Organizational principles of the cerebral cortex predict symptoms progression in the Alzheimer’s disease spectrum

Functional gradients offer a novel, synthetic and interpretable view of functional connectivity. By integrating gradients, graph theory, morpho-volumetric indices, amyloid status, and regional tau burden, we aim to understand how cognitive decline relates to functional and structural brain changes. We analyzed 279 participants from the Alzheimer's Disease Neuroimaging Initiative (ADNI) database with available functional, structural, and proteomic data at baseline and at 2-year follow-up, alongside detailed assessments of verbal memory abilities (encoding, retrieval and recall).
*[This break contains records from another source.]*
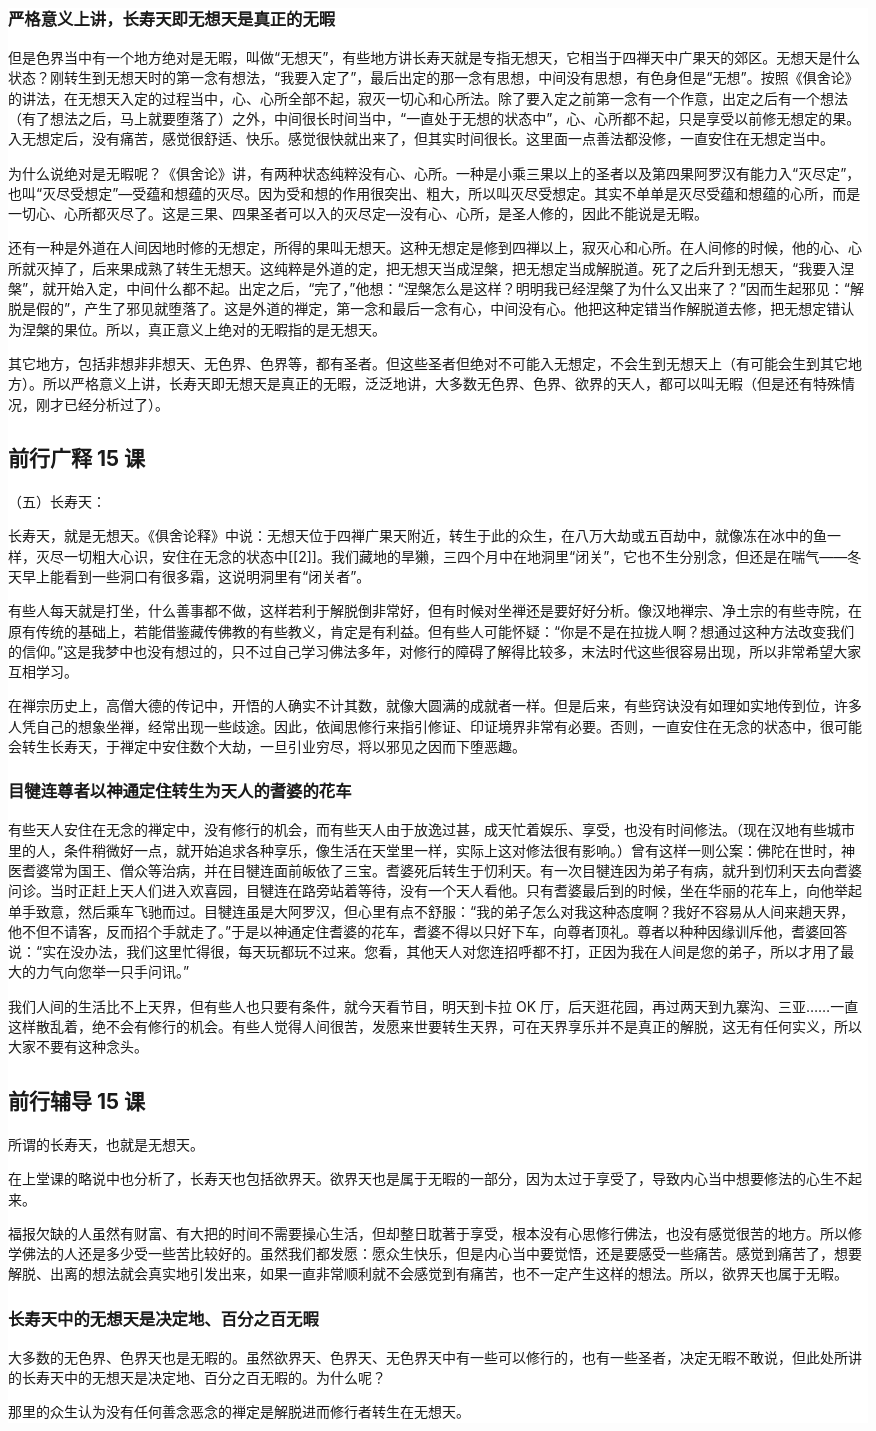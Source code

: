 ### 严格意义上讲，长寿天即无想天是真正的无暇

但是色界当中有一个地方绝对是无暇，叫做“无想天”，有些地方讲长寿天就是专指无想天，它相当于四禅天中广果天的郊区。无想天是什么状态？刚转生到无想天时的第一念有想法，“我要入定了”，最后出定的那一念有思想，中间没有思想，有色身但是“无想”。按照《俱舍论》的讲法，在无想天入定的过程当中，心、心所全部不起，寂灭一切心和心所法。除了要入定之前第一念有一个作意，出定之后有一个想法（有了想法之后，马上就要堕落了）之外，中间很长时间当中，“一直处于无想的状态中”，心、心所都不起，只是享受以前修无想定的果。入无想定后，没有痛苦，感觉很舒适、快乐。感觉很快就出来了，但其实时间很长。这里面一点善法都没修，一直安住在无想定当中。

为什么说绝对是无暇呢？《俱舍论》讲，有两种状态纯粹没有心、心所。一种是小乘三果以上的圣者以及第四果阿罗汉有能力入“灭尽定”，也叫“灭尽受想定”—受蕴和想蕴的灭尽。因为受和想的作用很突出、粗大，所以叫灭尽受想定。其实不单单是灭尽受蕴和想蕴的心所，而是一切心、心所都灭尽了。这是三果、四果圣者可以入的灭尽定—没有心、心所，是圣人修的，因此不能说是无暇。

还有一种是外道在人间因地时修的无想定，所得的果叫无想天。这种无想定是修到四禅以上，寂灭心和心所。在人间修的时候，他的心、心所就灭掉了，后来果成熟了转生无想天。这纯粹是外道的定，把无想天当成涅槃，把无想定当成解脱道。死了之后升到无想天，“我要入涅槃”，就开始入定，中间什么都不起。出定之后，“完了，”他想：“涅槃怎么是这样？明明我已经涅槃了为什么又出来了？”因而生起邪见：“解脱是假的”，产生了邪见就堕落了。这是外道的禅定，第一念和最后一念有心，中间没有心。他把这种定错当作解脱道去修，把无想定错认为涅槃的果位。所以，真正意义上绝对的无暇指的是无想天。

其它地方，包括非想非非想天、无色界、色界等，都有圣者。但这些圣者但绝对不可能入无想定，不会生到无想天上（有可能会生到其它地方）。所以严格意义上讲，长寿天即无想天是真正的无暇，泛泛地讲，大多数无色界、色界、欲界的天人，都可以叫无暇（但是还有特殊情况，刚才已经分析过了）。

## 前行广释 15 课

（五）长寿天：

长寿天，就是无想天。《俱舍论释》中说：无想天位于四禅广果天附近，转生于此的众生，在八万大劫或五百劫中，就像冻在冰中的鱼一样，灭尽一切粗大心识，安住在无念的状态中[\[2\]]。我们藏地的旱獭，三四个月中在地洞里“闭关”，它也不生分别念，但还是在喘气——冬天早上能看到一些洞口有很多霜，这说明洞里有“闭关者”。

有些人每天就是打坐，什么善事都不做，这样若利于解脱倒非常好，但有时候对坐禅还是要好好分析。像汉地禅宗、净土宗的有些寺院，在原有传统的基础上，若能借鉴藏传佛教的有些教义，肯定是有利益。但有些人可能怀疑：“你是不是在拉拢人啊？想通过这种方法改变我们的信仰。”这是我梦中也没有想过的，只不过自己学习佛法多年，对修行的障碍了解得比较多，末法时代这些很容易出现，所以非常希望大家互相学习。

在禅宗历史上，高僧大德的传记中，开悟的人确实不计其数，就像大圆满的成就者一样。但是后来，有些窍诀没有如理如实地传到位，许多人凭自己的想象坐禅，经常出现一些歧途。因此，依闻思修行来指引修证、印证境界非常有必要。否则，一直安住在无念的状态中，很可能会转生长寿天，于禅定中安住数个大劫，一旦引业穷尽，将以邪见之因而下堕恶趣。

### 目犍连尊者以神通定住转生为天人的耆婆的花车

有些天人安住在无念的禅定中，没有修行的机会，而有些天人由于放逸过甚，成天忙着娱乐、享受，也没有时间修法。（现在汉地有些城市里的人，条件稍微好一点，就开始追求各种享乐，像生活在天堂里一样，实际上这对修法很有影响。）曾有这样一则公案：佛陀在世时，神医耆婆常为国王、僧众等治病，并在目犍连面前皈依了三宝。耆婆死后转生于忉利天。有一次目犍连因为弟子有病，就升到忉利天去向耆婆问诊。当时正赶上天人们进入欢喜园，目犍连在路旁站着等待，没有一个天人看他。只有耆婆最后到的时候，坐在华丽的花车上，向他举起单手致意，然后乘车飞驰而过。目犍连虽是大阿罗汉，但心里有点不舒服：“我的弟子怎么对我这种态度啊？我好不容易从人间来趟天界，他不但不请客，反而招个手就走了。”于是以神通定住耆婆的花车，耆婆不得以只好下车，向尊者顶礼。尊者以种种因缘训斥他，耆婆回答说：“实在没办法，我们这里忙得很，每天玩都玩不过来。您看，其他天人对您连招呼都不打，正因为我在人间是您的弟子，所以才用了最大的力气向您举一只手问讯。”

我们人间的生活比不上天界，但有些人也只要有条件，就今天看节目，明天到卡拉 OK 厅，后天逛花园，再过两天到九寨沟、三亚……一直这样散乱着，绝不会有修行的机会。有些人觉得人间很苦，发愿来世要转生天界，可在天界享乐并不是真正的解脱，这无有任何实义，所以大家不要有这种念头。

## 前行辅导 15 课

所谓的长寿天，也就是无想天。

在上堂课的略说中也分析了，长寿天也包括欲界天。欲界天也是属于无暇的一部分，因为太过于享受了，导致内心当中想要修法的心生不起来。

福报欠缺的人虽然有财富、有大把的时间不需要操心生活，但却整日耽著于享受，根本没有心思修行佛法，也没有感觉很苦的地方。所以修学佛法的人还是多少受一些苦比较好的。虽然我们都发愿：愿众生快乐，但是内心当中要觉悟，还是要感受一些痛苦。感觉到痛苦了，想要解脱、出离的想法就会真实地引发出来，如果一直非常顺利就不会感觉到有痛苦，也不一定产生这样的想法。所以，欲界天也属于无暇。

### 长寿天中的无想天是决定地、百分之百无暇

大多数的无色界、色界天也是无暇的。虽然欲界天、色界天、无色界天中有一些可以修行的，也有一些圣者，决定无暇不敢说，但此处所讲的长寿天中的无想天是决定地、百分之百无暇的。为什么呢？

那里的众生认为没有任何善念恶念的禅定是解脱进而修行者转生在无想天。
Results at baseline revealed distinct patterns based on amyloid status and clinical severity. In individuals with positive amyloid status, increased functional dispersion of the Default Mode Network (DMN) correlated with poorer memory, while in individuals with negative status higher dispersion was associated with better performance. Notably, middle temporal regions exhibited connectivity profiles opposite to other DMN areas. We also observed that regions where gradients' dispersion predicted impaired memory performance showed preserved structural integrity but had a more widespread connectivity profile. Baseline dispersion predicted future memory decline, showing consistent patterns across positive and negative amyloid groups-higher dispersion was linked to faster memory decline, except in tau-rich regions like the temporal cortex, where it was advantageous. Furthermore, higher dispersion was associated with future tau buildup and morphological alterations. This study extends a previous investigation and evaluates the utility of a multimodal framework in tracking disrupted DMN activity as an early marker of reduced coherence in communication among brain regions, possibly having a predictive value for future progression of cognitive decline.